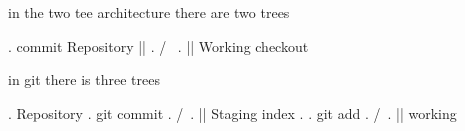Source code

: in the two tee architecture there are two trees 

.     commit      Repository      || 
.      /\                         \/
.      ||          Working     checkout



in git there is three trees 

.              Repository 
.  git commit
.   /\
.   ||         Staging index  
.
.  git add 
.    /\
.    ||        working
_ _ _ _ _
> **What to produce**
Copy whichever lines in the listing above contain the word "there".

> **Answer to this exercise**
: in the two tee architecture there are two trees 
in git there is three trees 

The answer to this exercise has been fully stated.